1 February 2008
HALIFAX - The Nova Scotia government has failed to ensure that newly approved mining operations won't cause serious environmental damage, several groups charged Friday as the province sanctioned a disputed gold venture.
The activists, representing dozens of forestry and other ecological groups throughout the province, accused the government of allowing mining companies to skirt environmental assessments by flouting regulations.
"There are significant and social risks that the government has ignored," said Tamara Lorincz of the Nova Scotia Environmental Network.
"There are many more pits and quarries planned without a comprehensive development framework in place and our communities and natural environment are at stake."
The groups said the province is so hungry to drum up business and lure mining companies that it's letting them avoid independent environmental reviews.
Critics maintain that because claims under 3.9 hectares are not required to undergo certain assessments, companies will simply carve up their proposals into smaller parcels.
Barbara Markovits of the Eastern Shore Forest Watch said shrewd companies have dodged environmental scrutiny by slicing their large projects into small pieces that fit the criteria.
"They're gaming the system," she said. "This can serve as a wakeup call to the public that something needs to be done now. We do not want ... any part of Nova Scotia to turn into a sacrifice zone."
Environment Minister Mark Parent conceded there are possible weaknesses in the regulations that allow companies to subvert them.

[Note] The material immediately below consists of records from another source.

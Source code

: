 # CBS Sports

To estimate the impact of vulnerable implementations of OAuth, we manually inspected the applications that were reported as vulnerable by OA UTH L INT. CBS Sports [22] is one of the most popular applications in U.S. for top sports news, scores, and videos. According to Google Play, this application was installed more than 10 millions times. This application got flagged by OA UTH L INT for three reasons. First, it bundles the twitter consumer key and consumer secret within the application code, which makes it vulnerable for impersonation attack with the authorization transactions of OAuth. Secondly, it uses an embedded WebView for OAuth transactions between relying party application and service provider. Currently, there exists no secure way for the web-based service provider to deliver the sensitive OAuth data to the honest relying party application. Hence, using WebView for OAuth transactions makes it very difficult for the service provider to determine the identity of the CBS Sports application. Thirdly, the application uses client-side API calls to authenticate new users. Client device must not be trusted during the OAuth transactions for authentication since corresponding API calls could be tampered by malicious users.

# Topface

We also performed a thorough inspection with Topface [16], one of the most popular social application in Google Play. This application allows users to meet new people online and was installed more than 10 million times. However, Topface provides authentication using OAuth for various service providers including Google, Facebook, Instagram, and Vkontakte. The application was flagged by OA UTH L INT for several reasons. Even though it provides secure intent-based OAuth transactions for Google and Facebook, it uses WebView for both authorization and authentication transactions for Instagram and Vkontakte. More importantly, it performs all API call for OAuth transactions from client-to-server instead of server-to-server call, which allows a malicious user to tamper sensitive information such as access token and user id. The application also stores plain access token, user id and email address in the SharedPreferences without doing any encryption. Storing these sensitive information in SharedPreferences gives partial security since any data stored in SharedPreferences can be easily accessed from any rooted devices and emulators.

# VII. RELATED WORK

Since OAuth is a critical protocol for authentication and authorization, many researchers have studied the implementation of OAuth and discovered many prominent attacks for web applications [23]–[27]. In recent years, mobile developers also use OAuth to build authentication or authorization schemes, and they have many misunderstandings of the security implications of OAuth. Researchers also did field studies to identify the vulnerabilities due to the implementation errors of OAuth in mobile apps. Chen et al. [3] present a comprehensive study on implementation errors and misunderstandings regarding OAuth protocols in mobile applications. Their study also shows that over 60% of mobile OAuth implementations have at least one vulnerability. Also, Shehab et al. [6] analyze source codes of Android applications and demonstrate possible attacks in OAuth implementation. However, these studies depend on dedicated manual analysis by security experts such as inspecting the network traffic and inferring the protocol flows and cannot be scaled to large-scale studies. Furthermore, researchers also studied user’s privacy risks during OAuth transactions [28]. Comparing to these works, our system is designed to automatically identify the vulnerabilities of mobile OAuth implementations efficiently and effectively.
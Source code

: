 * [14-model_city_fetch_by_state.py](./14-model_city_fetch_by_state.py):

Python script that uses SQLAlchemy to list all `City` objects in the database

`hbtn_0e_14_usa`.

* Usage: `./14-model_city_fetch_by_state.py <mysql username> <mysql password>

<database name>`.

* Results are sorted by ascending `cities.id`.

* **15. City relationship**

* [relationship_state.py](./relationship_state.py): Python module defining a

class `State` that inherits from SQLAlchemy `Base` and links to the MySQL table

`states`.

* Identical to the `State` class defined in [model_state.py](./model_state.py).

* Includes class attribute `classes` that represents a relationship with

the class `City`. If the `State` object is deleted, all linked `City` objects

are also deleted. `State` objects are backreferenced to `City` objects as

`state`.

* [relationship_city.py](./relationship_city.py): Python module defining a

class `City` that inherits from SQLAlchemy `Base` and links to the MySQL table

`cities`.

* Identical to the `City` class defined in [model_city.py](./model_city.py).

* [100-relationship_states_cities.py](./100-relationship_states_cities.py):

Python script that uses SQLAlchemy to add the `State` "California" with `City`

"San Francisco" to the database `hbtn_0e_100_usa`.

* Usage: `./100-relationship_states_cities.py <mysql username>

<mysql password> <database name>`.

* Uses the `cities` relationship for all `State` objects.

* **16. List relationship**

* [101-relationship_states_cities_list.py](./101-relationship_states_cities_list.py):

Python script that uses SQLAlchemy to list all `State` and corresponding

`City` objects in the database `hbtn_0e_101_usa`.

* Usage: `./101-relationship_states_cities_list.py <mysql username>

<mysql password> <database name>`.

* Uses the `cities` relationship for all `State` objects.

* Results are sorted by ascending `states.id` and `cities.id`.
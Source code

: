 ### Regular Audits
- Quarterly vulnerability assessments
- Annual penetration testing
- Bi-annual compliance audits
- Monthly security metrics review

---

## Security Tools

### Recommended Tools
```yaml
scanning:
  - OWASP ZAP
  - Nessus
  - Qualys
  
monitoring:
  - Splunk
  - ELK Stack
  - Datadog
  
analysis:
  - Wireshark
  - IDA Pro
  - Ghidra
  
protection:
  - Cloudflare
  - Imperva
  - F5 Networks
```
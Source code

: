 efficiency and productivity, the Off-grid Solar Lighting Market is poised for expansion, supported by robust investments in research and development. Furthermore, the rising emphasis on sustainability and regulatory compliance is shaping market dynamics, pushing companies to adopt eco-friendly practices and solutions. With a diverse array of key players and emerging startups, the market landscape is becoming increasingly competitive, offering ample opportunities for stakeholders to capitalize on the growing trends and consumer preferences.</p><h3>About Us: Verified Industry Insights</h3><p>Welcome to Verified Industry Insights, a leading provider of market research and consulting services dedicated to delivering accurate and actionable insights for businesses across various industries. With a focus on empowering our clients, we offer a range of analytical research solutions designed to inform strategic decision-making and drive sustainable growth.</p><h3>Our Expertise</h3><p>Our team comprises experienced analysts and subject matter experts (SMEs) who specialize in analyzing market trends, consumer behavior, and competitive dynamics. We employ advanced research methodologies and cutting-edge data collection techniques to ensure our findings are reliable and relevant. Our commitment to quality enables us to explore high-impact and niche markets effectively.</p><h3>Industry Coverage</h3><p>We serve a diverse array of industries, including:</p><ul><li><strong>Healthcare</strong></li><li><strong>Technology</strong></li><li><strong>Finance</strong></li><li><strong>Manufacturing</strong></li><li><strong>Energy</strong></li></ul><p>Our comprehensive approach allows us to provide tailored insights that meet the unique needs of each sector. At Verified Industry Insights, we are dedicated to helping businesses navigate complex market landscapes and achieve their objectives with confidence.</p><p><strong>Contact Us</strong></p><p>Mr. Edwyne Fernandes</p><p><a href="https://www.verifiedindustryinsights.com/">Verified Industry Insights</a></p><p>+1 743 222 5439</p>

But he said the department is reviewing the rules.
"That's a legitimate issue that we're looking at," he said. "And it's something that's being looked at in terms of whether that exemption should be removed or not."
The groups said they're particularly concerned that the Moose River open pit gold mine, which received provincial approval Friday, will lead to a host of problems involving mine effluent that can contain cyanide, arsenic and mercury.
They said the mine in the central part of the province will be located near watersheds, which they alleged could be contaminated by cyanide in the gold extraction process.
In approving the gold mine, Parent said the operators have to conduct regular monitoring and ensure complete cleanup of the site when the work is finished in about seven years.
But critics have said the process gives the company too much discretion in setting the cleanup cost and choosing the consultant to conduct the environmental assessment.
Parent defended the process, saying it would be too costly for the province to conduct the reviews and that they have to comply with rigorous standards.
The groups also accused the Tory government of failing to consult with communities directly affected by the mines.
"We need to be able to have input into where and when mines happen," said Gretchen Fitzgerald of the Sierra Club of Canada. "We have been shut out."
It's not clear how many mines and quarries there are in the province, but several members of the groups said the government is seeking out new business as the price of metal and minerals reaches record highs.
"There's furious mining activity around the world and that's why you have the Natural Resources Department going around the world promoting Nova Scotia as place to mine," said Lorincz.
Natural Resources Minister David Morse defended the province's goal of bringing in more exploration companies, citing the soaring prices of resources on world markets.
"What we have today is record high mineral prices and that is creating interest where there would have been none before," he said, adding that without extracted minerals there would be no concrete, aggregate to pave roads, or cars built with steel.
"We need the building blocks of production and some of it has to come from mining."